- Presented by: Scott Cam Cherie Hausler
- Country of origin: Australia
- No. of episodes: 5

Production
- Running time: 44 mins.

Original release
- Network: Channel Nine
- Release: 15 April – 27 May 2005

= Our Place (Australian TV series) =

Our Place was a short-lived Australian weekly live variety lifestyle programme broadcast on the Nine Network during early 2005.

==Overview==
Hosts Scott Cam and Cherie Hausler were joined by experts, which included unrelated Simone Maher and Jackie Adams-Maher for pets, Myles Baldwin for gardening, Dr John Tickell for health, Maggie Beer for food and Tara Dennis for home makeovers.

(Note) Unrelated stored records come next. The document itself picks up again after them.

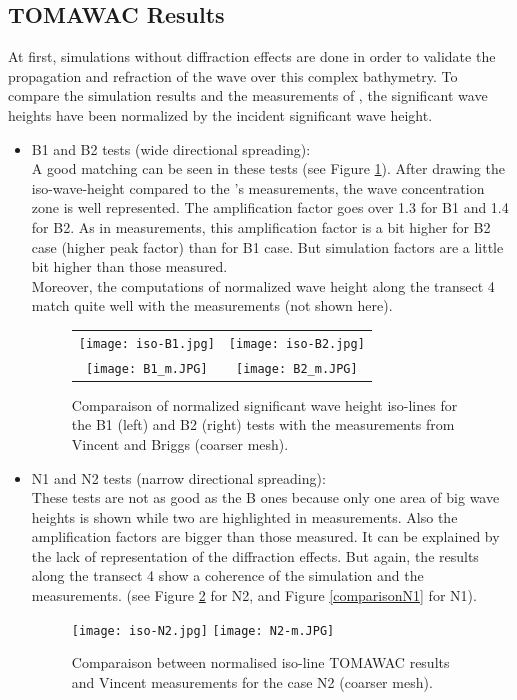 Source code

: \subsection{TOMAWAC Results }
At first, simulations without diffraction effects are done in order to validate the propagation and refraction of the wave over this complex bathymetry. To compare the simulation results and the measurements of \cite{Vincent1989}, the significant wave heights have been normalized by the incident significant wave height.\\
\begin{itemize}
\item B1 and B2 tests (wide directional spreading):\\
A good matching can be seen in these tests (see Figure \ref{comparisonVB}). After drawing the iso-wave-height compared to the \cite{Vincent1989}'s measurements, the wave concentration zone is well represented. The amplification factor goes over 1.3 for B1 and 1.4 for B2. As in measurements, this amplification factor is a bit higher for B2 case (higher peak factor) than for B1 case. But simulation factors are a little bit higher than those measured.\\
Moreover, the computations of normalized wave height along the transect 4 match quite well with the measurements (not shown here).\\
\begin{figure}[H]
  \centering
  \begin{tabular}{cc}
  	\texttt{[image: iso-B1.jpg]}&\texttt{[image: iso-B2.jpg]}\\
  	\texttt{[image: B1\_m.JPG]}
 	&
    \texttt{[image: B2\_m.JPG]}\\
     \end{tabular}
      \caption{Comparaison of normalized significant wave height iso-lines for the B1 (left) and B2 (right) tests with the measurements from Vincent and Briggs (coarser mesh).}
\label{comparisonVB}
\end{figure}

\item N1 and N2 tests (narrow directional spreading):\\
These tests are not as good as the B ones because only one area of big wave heights is shown while two are highlighted in measurements. Also the amplification factors are bigger than those measured. It can be explained by the lack of representation of the diffraction effects. But again, the results along the transect 4 show a coherence of the simulation and the measurements. (see Figure \ref{comparisonN2} for N2, and Figure \ref{comparisonN1} for N1).
\begin{figure}[H]
  \centering
    \texttt{[image: iso-N2.jpg]}
    \texttt{[image: N2-m.JPG]}
      \caption{Comparaison between normalised iso-line TOMAWAC results and Vincent measurements for the case N2 (coarser mesh). }
\label {comparisonN2}
\end{figure}
\end{itemize}
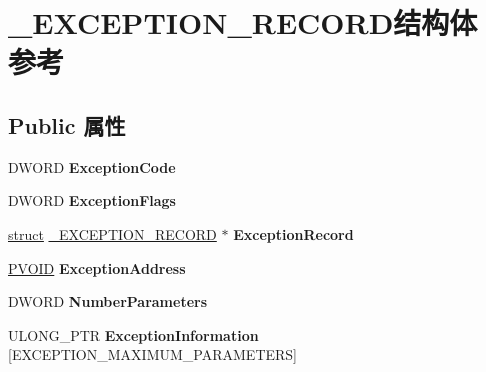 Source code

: \hypertarget{struct___e_x_c_e_p_t_i_o_n___r_e_c_o_r_d}{}\section{\+\_\+\+E\+X\+C\+E\+P\+T\+I\+O\+N\+\_\+\+R\+E\+C\+O\+R\+D结构体 参考}
\label{struct___e_x_c_e_p_t_i_o_n___r_e_c_o_r_d}
\subsection*{Public 属性}
\begin{DoxyCompactItemize}
\item 
\mbox{\label{struct___e_x_c_e_p_t_i_o_n___r_e_c_o_r_d_a918545d37db4d803dcedb3ac7ca7bdad}} 
D\+W\+O\+RD {\bfseries Exception\+Code}
\item 
\mbox{\label{struct___e_x_c_e_p_t_i_o_n___r_e_c_o_r_d_a98f817e747c3862d7dfd44f149cabd08}} 
D\+W\+O\+RD {\bfseries Exception\+Flags}
\item 
\mbox{\label{struct___e_x_c_e_p_t_i_o_n___r_e_c_o_r_d_a0aa336924e4441ec495a30a0b51a9f1e}} 
\hyperlink{interfacestruct}{struct} \hyperlink{struct___e_x_c_e_p_t_i_o_n___r_e_c_o_r_d}{\+\_\+\+E\+X\+C\+E\+P\+T\+I\+O\+N\+\_\+\+R\+E\+C\+O\+RD} $\ast$ {\bfseries Exception\+Record}
\item 
\mbox{\label{struct___e_x_c_e_p_t_i_o_n___r_e_c_o_r_d_ade4c61d2a32191841e1d4da263df0124}} 
\hyperlink{interfacevoid}{P\+V\+O\+ID} {\bfseries Exception\+Address}
\item 
\mbox{\label{struct___e_x_c_e_p_t_i_o_n___r_e_c_o_r_d_a94a780ff9fb20f90f65e5292d23dbe3e}} 
D\+W\+O\+RD {\bfseries Number\+Parameters}
\item 
\mbox{\label{struct___e_x_c_e_p_t_i_o_n___r_e_c_o_r_d_aac36f0ec59ee4a3c79a27ca4e2b8c92e}} 
U\+L\+O\+N\+G\+\_\+\+P\+TR {\bfseries Exception\+Information} \mbox{[}E\+X\+C\+E\+P\+T\+I\+O\+N\+\_\+\+M\+A\+X\+I\+M\+U\+M\+\_\+\+P\+A\+R\+A\+M\+E\+T\+E\+RS\mbox{]}

\end{DoxyCompactItemize}
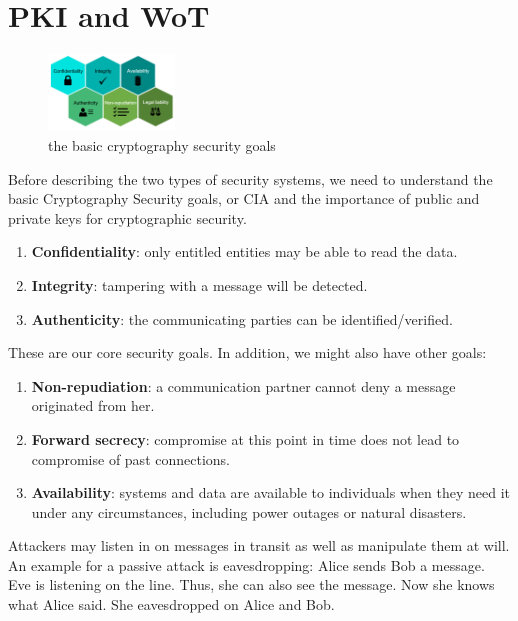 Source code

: \section{PKI and WoT}
\begin{figure}[H] %
    \centering %
    \includegraphics[width=0.3\textwidth]{figures/cia.png} %
    \caption{the basic cryptography security goals} %
    \label{Fig.2: the basic Cryptography Security goals} %
\end{figure}
Before describing the two types of security systems, we need to understand the basic 
Cryptography Security goals, or CIA and the importance of public and private keys 
for cryptographic security\cite{b31}.
\begin{enumerate}[]
    \item \textbf{Conﬁdentiality}: only entitled entities may be able to read the data.
    \item \textbf{Integrity}: tampering with a message will be detected.
    \item \textbf{Authenticity}: the communicating parties can be identiﬁed/veriﬁed.
\end{enumerate}
These are our core security goals. In addition, we might also have other goals:
\begin{enumerate}[]
    \item \textbf{Non-repudiation}: a communication partner cannot deny a message originated from her.
    \item \textbf{Forward secrecy}: compromise at this point in time does not lead to compromise of past connections.
    \item \textbf{Availability}: systems and data are available to individuals when they need it under any circumstances, including power outages or natural disasters.
\end{enumerate}
Attackers may listen in on messages in transit as well as manipulate them at will. An example
for a passive attack is eavesdropping: Alice sends Bob a message. Eve is listening on the line.
Thus, she can also see the message. Now she knows what Alice said. She eavesdropped on
Alice and Bob.


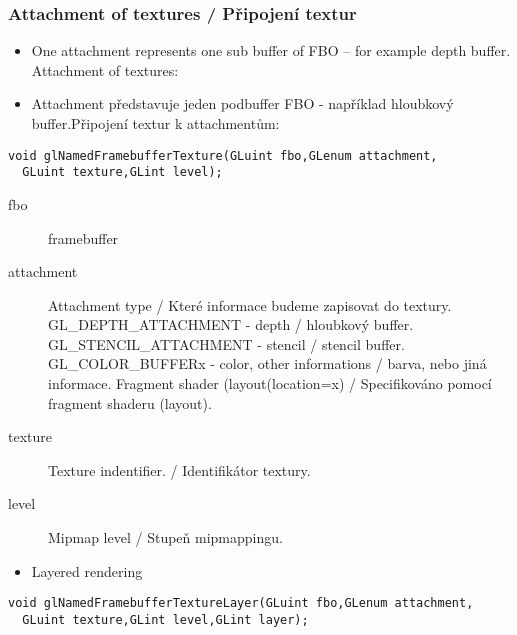 \begin{frame}[fragile]\frametitle{Attachment of textures / Připojení textur}\scriptsize
\begin{itemize}
  \item One attachment represents one sub buffer of FBO -- for example depth buffer. Attachment of textures:
  \item Attachment představuje jeden podbuffer FBO - například hloubkový buffer.Připojení textur k attachmentům:
\end{itemize}

\begin{verbatim}
void glNamedFramebufferTexture(GLuint fbo,GLenum attachment,
  GLuint texture,GLint level);
\end{verbatim}

\begin{description}
\item[fbo] framebuffer
\item[attachment] Attachment type / Které informace budeme zapisovat do textury.
GL\_DEPTH\_ATTACHMENT - depth / hloubkový buffer.
GL\_STENCIL\_ATTACHMENT - stencil / stencil buffer.
GL\_COLOR\_BUFFERx - color, other informations / barva, nebo jiná informace.
    Fragment shader (layout(location=x) / Specifikováno pomocí fragment shaderu (layout).
\item[texture] Texture indentifier. / Identifikátor textury.
\item[level] Mipmap level / Stupeň mipmappingu.

\end{description}

\begin{itemize}
  \item Layered rendering
\end{itemize}

\begin{verbatim}
void glNamedFramebufferTextureLayer(GLuint fbo,GLenum attachment,
  GLuint texture,GLint level,GLint layer);
\end{verbatim}

\end{frame}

After 17 years on Australian television, Don Burke's Burke's Backyard was cancelled at the end of 2004 and left the all-important Friday evening 7:30 to 8:30 p.m. time slot, which led into Nine's Friday Night Football, open. After much hype and anticipation Our Place hit the screens on 15 April 2005 (delayed by a week due to the broadcast of the Pope John Paul II's funeral).

==Cancellation==
However, after just five episodes, Our Place was cancelled due to poor ratings and broadcast its final show on Friday 27 May 2005. The time slot has since been occupied by reality shows such as Motorway Patrol and Survivor: Guatemala. Channel 9 tried to revive the series to air during the non-ratings summer season, but there were no takers.